It’s no wonder that nothing works in the interior of the country. At the very top, someone filled the posts but forgot to train the workers. In the year I’ve lived in Nouakchott I’ve seen the government change twice. Each time the ministries have been shaken up, not bringing in new blood so much as changing the pecking order. Each time there is a sense of complete disorientation, as well-connected people with little or no experience suddenly find themselves in a top spot. Those who deserve the promotions bicker about being overlooked, and those who may have just figured out how to do their last job now grapple with a new job description.
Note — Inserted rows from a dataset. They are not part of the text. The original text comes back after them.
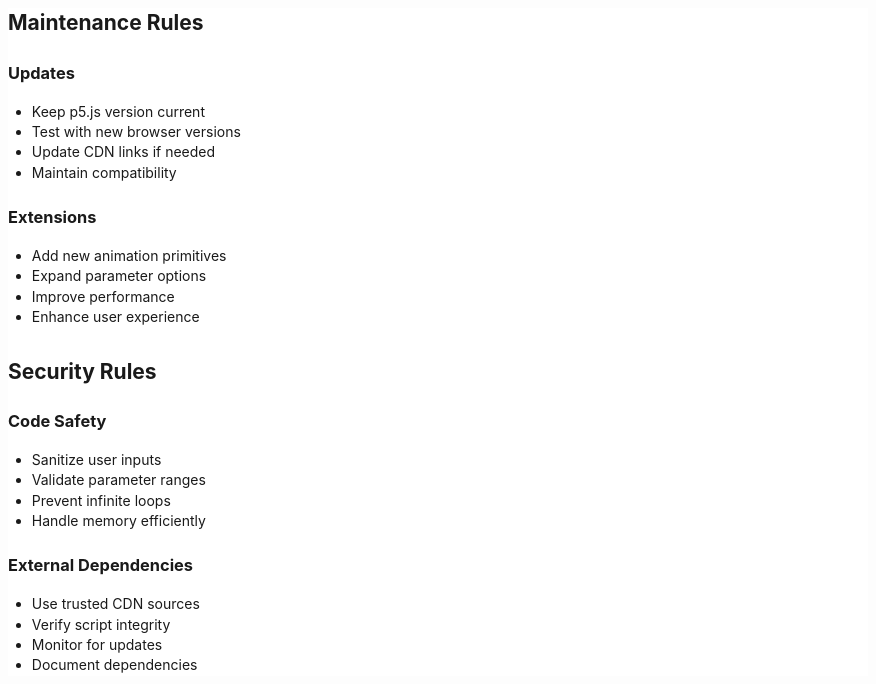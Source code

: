 ## Maintenance Rules

### Updates
- Keep p5.js version current
- Test with new browser versions
- Update CDN links if needed
- Maintain compatibility

### Extensions
- Add new animation primitives
- Expand parameter options
- Improve performance
- Enhance user experience

## Security Rules

### Code Safety
- Sanitize user inputs
- Validate parameter ranges
- Prevent infinite loops
- Handle memory efficiently

### External Dependencies
- Use trusted CDN sources
- Verify script integrity
- Monitor for updates
- Document dependencies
The first time I came to this building-actually the Secretariat d’Etat à la Condition Féminine-it was to discuss the program of the upcoming Annual Girls’ Education Conference. I was alone at this particular meeting, and the director had arrived over an hour late. I explained how things would work, asking for their assistance with the opening ceremony and a discussion on women’s rights. For ten minutes she looked right through me, and nothing I said registered. Was my French this bad? Finally she introduced me to someone she said would help, and I thanked her for her time. A few hours after our meeting, my boss Bagga called. The CF had gone through some changes that morning, he said. It turns out that when we spoke, the director had just come from a meeting in which she had been demoted to the point of insult. A few days later, I was back in the same office, giving the same talk to someone else.

Another round of changes came about a week ago as the result of presidential elections last month. It will take a couple of months for everything to get settled enough to the point where work can actually be done. I’m optimistic that this will be the last sudden change for awhile. But it will take months for the management to begin to reverse years of neglect. It took the CF about three months last fall just to assemble the names and numbers of its current regional representatives, of which there are 12. As a seriously under-funded “Secretariat d’Etat,” the CF could pay a bare minimum to these representatives, many of whom had no idea what they were supposed to be doing (and so did nothing). From Nouakchott, they were only vaguely supervised. Now a real ministry, the CF might use its new funding to actually pay its employees and train them to help the women in this country, who have it pretty bad (According to unreliable statistics, about 2/3 are illiterate). Then again, the CF might follow the example of other ministries, buying a lot of cars to allow officials to go make irrelevant observations during costly, week-long “missions” to the interior… You never know.

At the very least, they ought to be able to hire a guard.